Last but not least is Philip Walsh's A Sicilian Dream (2015) telling the story of the Targa Florio, a classic series of car races through Sicily that became increasingly challenging after even its first run in 1906, using the harsh, twisting roads of the great part of Southern Italy and how it all still became legend and drew the car producers of the world every year it was held until it became too dangerous to continue by 1977, the last run.


Alain De Cadenet (who barely survived a 1971 accident and has hosted a great series of videos on key makes and models of sports cars called Victory By Design you'll find elsewhere on this site) and Francesco De Mosto plays about 70 minutes and though this gets sidetracked at times, has rare footage, shows how the race survived the horrors of WWII and celebrates sports cars as much as it celebrates this great, rugged place in Italy. Sicily has given the world amazing art, food and people against all odds and this program shows how rare cars and classic moments are as much a part of that list.


There are no extras.



The anamorphically enhanced 1.78 X 1 image in Dresser is consistently shot, but has a softness that is partly the way it was made, but this lower-def format does not help so it is often softer than one would like. I'd love to see this in HD.


As for the latter two releases, the 1080p 1.66 X 1 digital High Definition image transfer on Francofonia and the 1080i 1.78 X 1 digital High Definition image transfer on Dream can show the age of the older materials used, but mix in old film and video footage in a mix of visuals (including faked old footage; computer-added scratches and dirt never look like the real thing guys) do not help. Thus, we get analog-like videotape flaws that can purposely include video noise, video banding, telecine flicker, tape scratching, PAL cross color, faded color and tape damage.
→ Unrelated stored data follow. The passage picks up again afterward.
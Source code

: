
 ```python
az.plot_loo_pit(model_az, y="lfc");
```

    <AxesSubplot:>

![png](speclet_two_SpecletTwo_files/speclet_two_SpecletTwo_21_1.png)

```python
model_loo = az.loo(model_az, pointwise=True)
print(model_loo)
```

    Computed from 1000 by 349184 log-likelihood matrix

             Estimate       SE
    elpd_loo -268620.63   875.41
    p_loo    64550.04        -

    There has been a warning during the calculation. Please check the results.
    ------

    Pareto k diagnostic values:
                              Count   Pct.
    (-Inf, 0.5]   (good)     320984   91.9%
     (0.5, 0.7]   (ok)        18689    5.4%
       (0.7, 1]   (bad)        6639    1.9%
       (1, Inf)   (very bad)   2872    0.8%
Its annoying on Francofonia and especially unfortunate on Dream, cutting into the narrative pace and distracting from any kind of build up. No synthesis of ideas here, but by default, Francofonia is the best-looking release here. Blame a mix of Sokurov's Russian Ark, bad HD and even documentarian Ken Burns for this trend.


The lossy Dolby Digital 5.1 on Dresser is dialogue-based and not bad, but it is still the weakest track here via its codec, but it is the most consistent in its recording and mixing. Francofonia is the best sonically be default with its DTS-HD MA (Master Audio) 5.1 lossless mix despite the sometimes mixed sources and a few parts that are a bit off, but Dream sports a PCM 2.0 Stereo mix that is not as lucky and can be a bit choppy, despite sounding better than Dresser overall.